# 95 Speedo/odo prolems (yes, I know, another thread)



## Vertigo1 (Dec 19, 2004)

So I've been reading through all the various threads regarding the well documented issues with the speedos on the D21s. I'm in a bind in that my inspection is up, um, yesterday, and my speedo which has been temperamental for a while, but always worked for inspection, finally decided to screw me. Heh. So, I need to either come up with a quick fix, or replace it. that being said, here's my situation.

For a few years now the speedo has "come and gone" during driving. Usually when it stops working a quick smack or two (sometimes 10) on the top of the dash will cause it to start working again. When it works it seems to read accurately. Also, whenever the speedo dies so does the odometer.
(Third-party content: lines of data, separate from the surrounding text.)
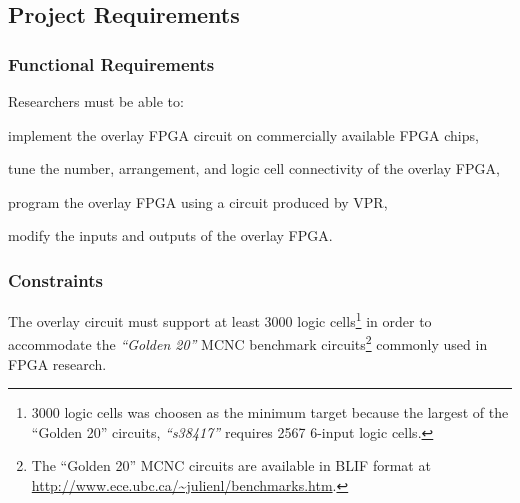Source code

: \subsection{Project Requirements}

%


\subsubsection{Functional Requirements}

Researchers must be able to:
\begin{itemlist}
	\item implement the overlay FPGA circuit on commercially available FPGA chips,
	\item tune the number, arrangement, and logic cell connectivity of the overlay FPGA,
	\item program the overlay FPGA using a circuit produced by VPR,
	\item modify the inputs and outputs of the overlay FPGA.
\end{itemlist}


\subsubsection{Constraints}

\begin{itemlist}
	\item The overlay circuit must support at least 3000 logic cells\footnote{3000 logic cells was choosen as the minimum target because the largest of the ``Golden 20'' circuits, \emph{``s38417''} requires 2567 6-input logic cells\cite{synthesis-density}.} in order to accommodate the \emph{``Golden 20''} MCNC benchmark circuits\footnote{The ``Golden 20'' MCNC circuits are available in BLIF format at \url{http://www.ece.ubc.ca/~julienl/benchmarks.htm}.} commonly used in FPGA research.
\end{itemlist}



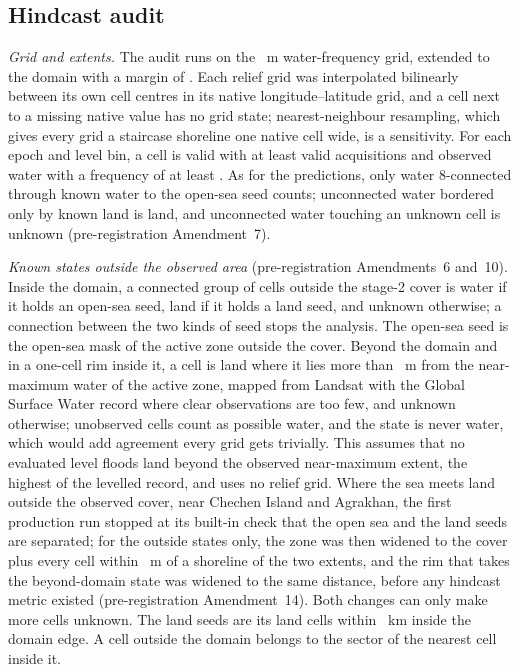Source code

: 
\subsection*{Hindcast audit}
\emph{Grid and extents.} The audit runs on the ~m water-frequency grid, extended to the domain with a margin of \textdegree{}. Each relief grid was interpolated bilinearly between its own cell centres in its native longitude--latitude grid, and a cell next to a missing native value has no grid state; nearest-neighbour resampling, which gives every grid a staircase shoreline one native cell wide, is a sensitivity. For each epoch and level bin, a cell is valid with at least  valid acquisitions and observed water with a frequency of at least . As for the predictions, only water 8-connected through known water to the open-sea seed counts; unconnected water bordered only by known land is land, and unconnected water touching an unknown cell is unknown (pre-registration Amendment~7).

\emph{Known states outside the observed area} (pre-registration Amendments~6 and~10). Inside the domain, a connected group of cells outside the stage-2 cover is water if it holds an open-sea seed, land if it holds a land seed, and unknown otherwise; a connection between the two kinds of seed stops the analysis. The open-sea seed is the open-sea mask of the active zone outside the cover. Beyond the domain and in a one-cell rim inside it, a cell is land where it lies more than ~m from the  near-maximum water of the active zone, mapped from Landsat with the Global Surface Water record where clear observations are too few\citep{pekel2016}, and unknown otherwise; unobserved cells count as possible water, and the state is never water, which would add agreement every grid gets trivially. This assumes that no evaluated level floods land beyond the observed near-maximum extent, the highest of the levelled record, and uses no relief grid. Where the sea meets land outside the observed cover, near Chechen Island and Agrakhan, the first production run stopped at its built-in check that the open sea and the land seeds are separated; for the outside states only, the zone was then widened to the cover plus every cell within ~m of a shoreline of the two extents, and the rim that takes the beyond-domain state was widened to the same distance, before any hindcast metric existed (pre-registration Amendment~14). Both changes can only make more cells unknown. The land seeds are its land cells within ~km inside the domain edge. A cell outside the domain belongs to the sector of the nearest cell inside it.

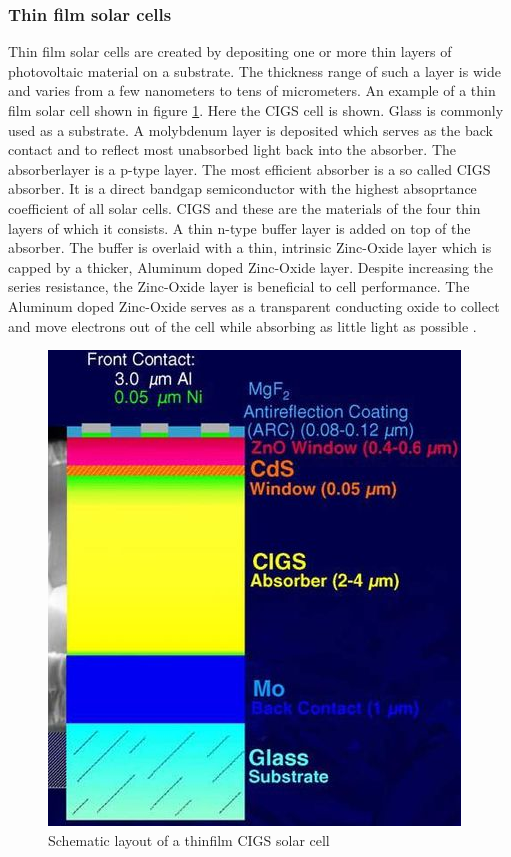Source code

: \clearpage
\subsubsection{Thin film solar cells}
Thin film solar cells are created by depositing one or more thin layers of photovoltaic material on a substrate. The thickness range of such a layer is wide and varies from a few nanometers to tens of micrometers. An example of a thin film solar cell shown in figure 
\ref{fig:thinfilm_cell}. Here the \ac{CIGS} cell is shown. Glass is commonly used as a substrate. A molybdenum layer is deposited which serves as the back contact and to reflect most unabsorbed light back into the absorber. The absorberlayer is a p-type layer. The most efficient absorber is a so called \ac{CIGS} absorber. It is a direct bandgap semiconductor with the highest absoprtance coefficient of all solar cells. \ac{CIGS} and these are the materials of the four thin layers of which it consists. A thin n-type buffer layer is added on top of the absorber. The buffer is overlaid with a thin, intrinsic Zinc-Oxide layer which is capped by a thicker, Aluminum doped Zinc-Oxide layer. Despite increasing the series resistance, the Zinc-Oxide layer is beneficial to cell performance. The Aluminum doped Zinc-Oxide serves as a transparent conducting oxide to collect and move electrons out of the cell while absorbing as little light as possible \cite{dhere}.

\begin{figure}
\includegraphics{chapters/img/thinfilm_solar_cell.png}
\caption{Schematic layout of a thinfilm CIGS solar cell}
\label{fig:thinfilm_cell}
\end{figure}

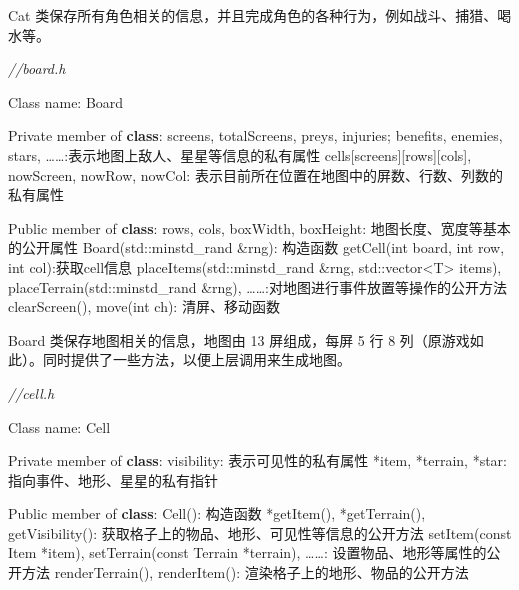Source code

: \documentclass[hyperref,UTF8,a4paper]{ctexart}
\newenvironment{Shaded}{}{}
\newcommand{\AttributeTok}[1]{\textcolor[rgb]{0.49,0.56,0.16}{#1}}
\newcommand{\BuiltInTok}[1]{#1}
\newcommand{\CommentTok}[1]{\textcolor[rgb]{0.38,0.63,0.69}{\textit{#1}}}
\newcommand{\DataTypeTok}[1]{\textcolor[rgb]{0.56,0.13,0.00}{#1}}
\newcommand{\KeywordTok}[1]{\textcolor[rgb]{0.00,0.44,0.13}{\textbf{#1}}}
\newcommand{\NormalTok}[1]{#1}
\begin{document}
Cat
类保存所有角色相关的信息，并且完成角色的各种行为，例如战斗、捕猎、喝水等。

\begin{Shaded}
\begin{Highlighting}[]
\CommentTok{//board.h}

\NormalTok{Class name: Board}

\NormalTok{Private member of }\KeywordTok{class}\NormalTok{:}
\NormalTok{    screens, totalScreens, preys, injuries;}
\NormalTok{    benefits, enemies, stars, ……:表示地图上敌人、星星等信息的私有属性}
\NormalTok{    cells[screens][rows][cols], nowScreen, nowRow, nowCol: 表示目前所在位置在地图中的屏数、行数、列数的私有属性}

\NormalTok{Public member of }\KeywordTok{class}\NormalTok{:}
\NormalTok{    rows, cols, boxWidth, boxHeight: 地图长度、宽度等基本的公开属性}
\NormalTok{    Board(}\BuiltInTok{std::}\NormalTok{minstd_rand &rng): 构造函数}
\NormalTok{    getCell(}\DataTypeTok{int}\NormalTok{ board, }\DataTypeTok{int}\NormalTok{ row, }\DataTypeTok{int}\NormalTok{ col):获取cell信息}
\NormalTok{    placeItems(}\BuiltInTok{std::}\NormalTok{minstd_rand &rng, }\BuiltInTok{std::}\NormalTok{vector<T> items), placeTerrain(}\BuiltInTok{std::}\NormalTok{minstd_rand &rng), ……:对地图进行事件放置等操作的公开方法}
\NormalTok{    clearScreen(), move(}\DataTypeTok{int}\NormalTok{ ch): 清屏、移动函数}
\end{Highlighting}
\end{Shaded}

Board 类保存地图相关的信息，地图由 13 屏组成，每屏 5 行 8
列（原游戏如此）。同时提供了一些方法，以便上层调用来生成地图。

\begin{Shaded}
\begin{Highlighting}[]
\CommentTok{//cell.h}

\NormalTok{Class name: Cell}

\NormalTok{Private member of }\KeywordTok{class}\NormalTok{:}
\NormalTok{    visibility: 表示可见性的私有属性}
\NormalTok{    *item, *terrain, *star: 指向事件、地形、星星的私有指针}

\NormalTok{Public member of }\KeywordTok{class}\NormalTok{:}
\NormalTok{    Cell(): 构造函数}
\NormalTok{    *getItem(), *getTerrain(), getVisibility(): 获取格子上的物品、地形、可见性等信息的公开方法}
\NormalTok{    setItem(}\AttributeTok{const}\NormalTok{ Item *item), setTerrain(}\AttributeTok{const}\NormalTok{ Terrain *terrain), ……: 设置物品、地形等属性的公开方法}
\NormalTok{    renderTerrain(), renderItem(): 渲染格子上的地形、物品的公开方法}
\end{Highlighting}
\end{Shaded}
\end{document}
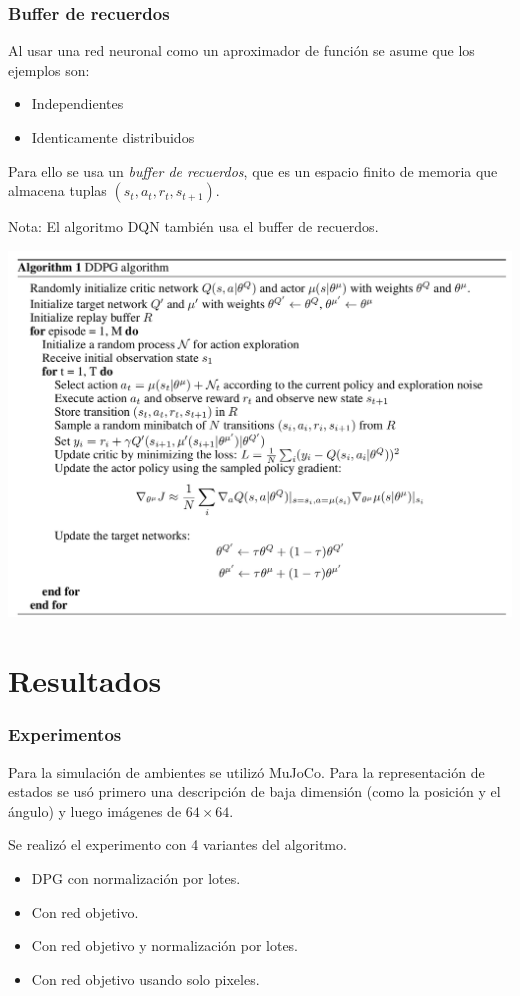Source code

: \documentclass[
    11pt,
    aspectratio=169,
]{beamer}
\begin{document}
\begin{frame}
\frametitle{Buffer de recuerdos}

Al usar una red neuronal como un aproximador de función se asume que los ejemplos son:

\begin{itemize}
\item Independientes
\item Identicamente distribuidos
\end{itemize}

Para ello se usa un \textit{buffer de recuerdos}, que es un espacio finito de memoria que almacena tuplas $(s_t, a_t, r_t, s_{t+1})$.

Nota: El algoritmo DQN también usa el buffer de recuerdos.

\end{frame}

\begin{frame}
\includegraphics[scale=0.2]{Images/ddpg}
\end{frame}

\section{Resultados}

\begin{frame}
\frametitle{Experimentos}

Para la simulación de ambientes se utilizó MuJoCo. Para la representación de estados se usó primero una descripción de baja dimensión (como la posición y el ángulo) y luego imágenes de $64 \times 64$.

Se realizó el experimento con 4 variantes del algoritmo.

\begin{itemize}
\item DPG con normalización por lotes.
\item Con red objetivo.
\item Con red objetivo y normalización por lotes.
\item Con red objetivo usando solo pixeles.
\end{itemize}

\end{frame}
\end{document}
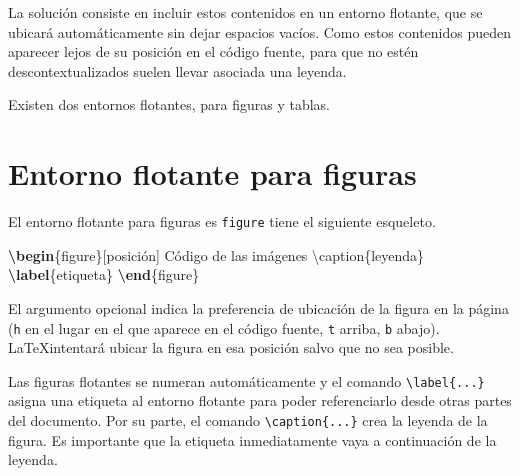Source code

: \documentclass[
  a4paper,
]{scrreport}
\newenvironment{Shaded}{\begin{snugshade}}{\end{snugshade}}
\newcommand{\ExtensionTok}[1]{\textcolor[rgb]{0.00,0.23,0.31}{#1}}
\newcommand{\FunctionTok}[1]{\textcolor[rgb]{0.28,0.35,0.67}{#1}}
\newcommand{\KeywordTok}[1]{\textcolor[rgb]{0.00,0.23,0.31}{\textbf{#1}}}
\newcommand{\NormalTok}[1]{\textcolor[rgb]{0.00,0.23,0.31}{#1}}
\theoremstyle{definition}
\theoremstyle{remark}
\begin{document}
La solución consiste en incluir estos contenidos en un entorno flotante,
que se ubicará automáticamente sin dejar espacios vacíos. Como estos
contenidos pueden aparecer lejos de su posición en el código fuente,
para que no estén descontextualizados suelen llevar asociada una
leyenda.

Existen dos entornos flotantes, para figuras y tablas.

\section{Entorno flotante para
figuras}\label{entorno-flotante-para-figuras}

El entorno flotante para figuras es \texttt{figure} tiene el siguiente
esqueleto.

\begin{Shaded}
\begin{Highlighting}[]
\KeywordTok{\textbackslash{}begin}\NormalTok{\{}\ExtensionTok{figure}\NormalTok{\}[posición]}
\NormalTok{    Código de las imágenes}
\FunctionTok{\textbackslash{}caption}\NormalTok{\{leyenda\}}
\KeywordTok{\textbackslash{}label}\NormalTok{\{}\ExtensionTok{etiqueta}\NormalTok{\}}
\KeywordTok{\textbackslash{}end}\NormalTok{\{}\ExtensionTok{figure}\NormalTok{\}}
\end{Highlighting}
\end{Shaded}

El argumento opcional indica la preferencia de ubicación de la figura en
la página (\texttt{h} en el lugar en el que aparece en el código fuente,
\texttt{t} arriba, \texttt{b} abajo). \LaTeX intentará ubicar la figura
en esa posición salvo que no sea posible.

Las figuras flotantes se numeran automáticamente y el comando
\texttt{\textbackslash{}label\{...\}} asigna una etiqueta al entorno
flotante para poder referenciarlo desde otras partes del documento. Por
su parte, el comando \texttt{\textbackslash{}caption\{...\}} crea la
leyenda de la figura. Es importante que la etiqueta inmediatamente vaya
a continuación de la leyenda.
\end{document}
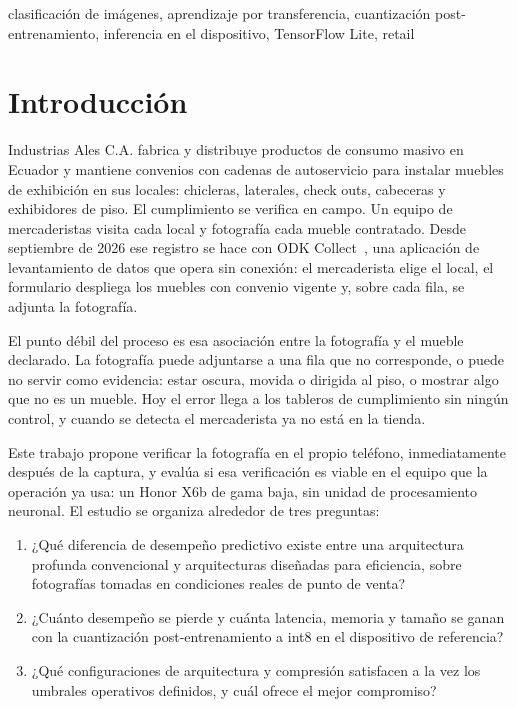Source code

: \documentclass[conference]{IEEEtran}
\begin{document}
\begin{IEEEkeywords}
clasificación de imágenes, aprendizaje por transferencia, cuantización post-entrenamiento, inferencia en el
dispositivo, TensorFlow Lite, retail
\end{IEEEkeywords}

\section{Introducción}

Industrias Ales C.A. fabrica y distribuye productos de consumo masivo en Ecuador y mantiene convenios con cadenas de
autoservicio para instalar muebles de exhibición en sus locales: chicleras, laterales, check outs, cabeceras y
exhibidores de piso. El cumplimiento se verifica en campo. Un equipo de mercaderistas visita cada local y fotografía
cada mueble contratado. Desde septiembre de 2026 ese registro se hace con ODK Collect~\cite{hartung2010odk}, una
aplicación de levantamiento de datos que opera sin conexión: el mercaderista elige el local, el formulario despliega
los muebles con convenio vigente y, sobre cada fila, se adjunta la fotografía.

El punto débil del proceso es esa asociación entre la fotografía y el mueble declarado. La fotografía puede
adjuntarse a una fila que no corresponde, o puede no servir como evidencia: estar oscura, movida o dirigida al piso,
o mostrar algo que no es un mueble. Hoy el error llega a los tableros de cumplimiento sin ningún control, y cuando
se detecta el mercaderista ya no está en la tienda.

Este trabajo propone verificar la fotografía en el propio teléfono, inmediatamente después de la captura, y evalúa
si esa verificación es viable en el equipo que la operación ya usa: un Honor X6b de gama baja, sin unidad de
procesamiento neuronal. El estudio se organiza alrededor de tres preguntas:

\begin{enumerate}
\item ¿Qué diferencia de desempeño predictivo existe entre una arquitectura profunda convencional y arquitecturas
diseñadas para eficiencia, sobre fotografías tomadas en condiciones reales de punto de venta?
\item ¿Cuánto desempeño se pierde y cuánta latencia, memoria y tamaño se ganan con la cuantización
post-entrenamiento a int8 en el dispositivo de referencia?
\item ¿Qué configuraciones de arquitectura y compresión satisfacen a la vez los umbrales operativos definidos, y
cuál ofrece el mejor compromiso?
\end{enumerate}
\end{document}
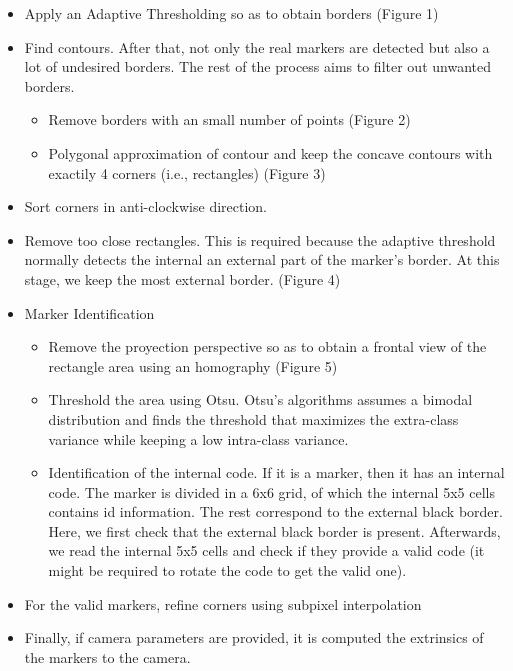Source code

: \begin{itemize}
\item Apply an Adaptive Thresholding so as to obtain borders (Figure 1)
\item Find contours. After that, not only the real markers are detected but also a lot of undesired borders. The rest of the process aims to filter out unwanted borders.
\begin{itemize}
\item Remove borders with an small number of points (Figure 2)
\item Polygonal approximation of contour and keep the concave contours with exactily 4 corners (i.e., rectangles) (Figure 3)
\end{itemize}
\item Sort corners in anti-clockwise direction.
\item Remove too close rectangles. This is required because the adaptive threshold normally detects the internal an external part of the marker's border. At this stage, we keep the most external border. (Figure 4)
\item Marker Identification
\begin{itemize}
\item Remove the proyection perspective so as to obtain a frontal view of the rectangle area using an homography (Figure 5)
\item Threshold the area using Otsu. Otsu's algorithms assumes a bimodal distribution and finds the threshold that maximizes the extra-class variance while keeping a low intra-class variance.
\item Identification of the internal code. If it is a marker, then it has an internal code. The marker is divided in a 6x6 grid, of which the internal 5x5 cells contains id information. The rest correspond to the external black border. Here, we first check that the external black border is present. Afterwards, we read the internal 5x5 cells and check if they provide a valid code (it might be required to rotate the code to get the valid one).
\end{itemize}
\item For the valid markers, refine corners using subpixel interpolation
\item Finally, if camera parameters are provided, it is computed the extrinsics of the markers to the camera.
\end{itemize}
Based on what I've been reading in the other threads, this would make me think it is not the speedo head, but rather the vehicle speed sensor, but then why would smacking the dash cause it to come back. And the relationship between smacking the dash and it coming back to life is a definite, it occurs instantly when you smack the dash the right way.

Any help is very much appreciated!


----------



## zanegrey (Dec 5, 2005)

pm sent .. but it sounds like the needle is bent,,,


----------



## smj999smj (Jan 1, 2006)

Mid 90's, esp 95-96, were bad years for speedo heads in Nissans. There are 4 screws that attach the speedo head to the back of the cluster, with the printed circuit sandwiched in between. The threads of the speedo head would develope small cracks and a poor circuit would develope, causing speedometer/odometer issues and stored P0500 VSS codes. By your description, it sounds like a speedo head issue, not the speed sensor. You would have to test the AC signal generated by the speed sensor at the back of the cluster to be sure and this is best done with an oscilloscope. Sometimes tighteing up the screws on the back of the cluster would fix the problem temporarily, but the only sure fix was to replace the speedo head itself.


----------



## Vertigo1 (Dec 19, 2004)

*speedo/odo one piece?*

Can I replace the speedo head only? Or is the odo/speedo a single unit?


----------



## zanegrey (Dec 5, 2005)

same.........


----------



## smj999smj (Jan 1, 2006)

It's one part. If you order a new one from Nissan, they will preset your mileage on it to correspond with your vehicle's actual mileage.


----------



## Ryan 832316 (Jan 10, 2011)

*Speed Sensor and Pinion Fix*

I just recently changed out the speed sensor in my '95 King Cab XE 4X4. The problem you described was similar to mine except hitting the dash did nothing to get the odometer and speedometer working. I first removed the speed sensor from the transfer case and found that the pinion was worn down in the middle and the speed sensor had seized. The pinion is a special order part from the Nissan dealer (I bought the speed sensor from Autozone but without the plastic pinion gear- I wish I would have known this before as the part took 5 days to arrive). 

I installed the new speed sensor with the worn down pinion and waited for the new pinion to arrive. During this time, the speedometer and odometer would only work intermittently (usually around 4th gear). 

When the pinion arrived, I removed the speed sensor and installed the new pinion (oh yeah, order a new ring lock from Nissan and make sure you count the teeth on the pinion- mine had 19 but there are 17 and 18 available).

Enjoy the pictures... everything works fine now and my gas mileage has increased by at least 2 mpg.


----------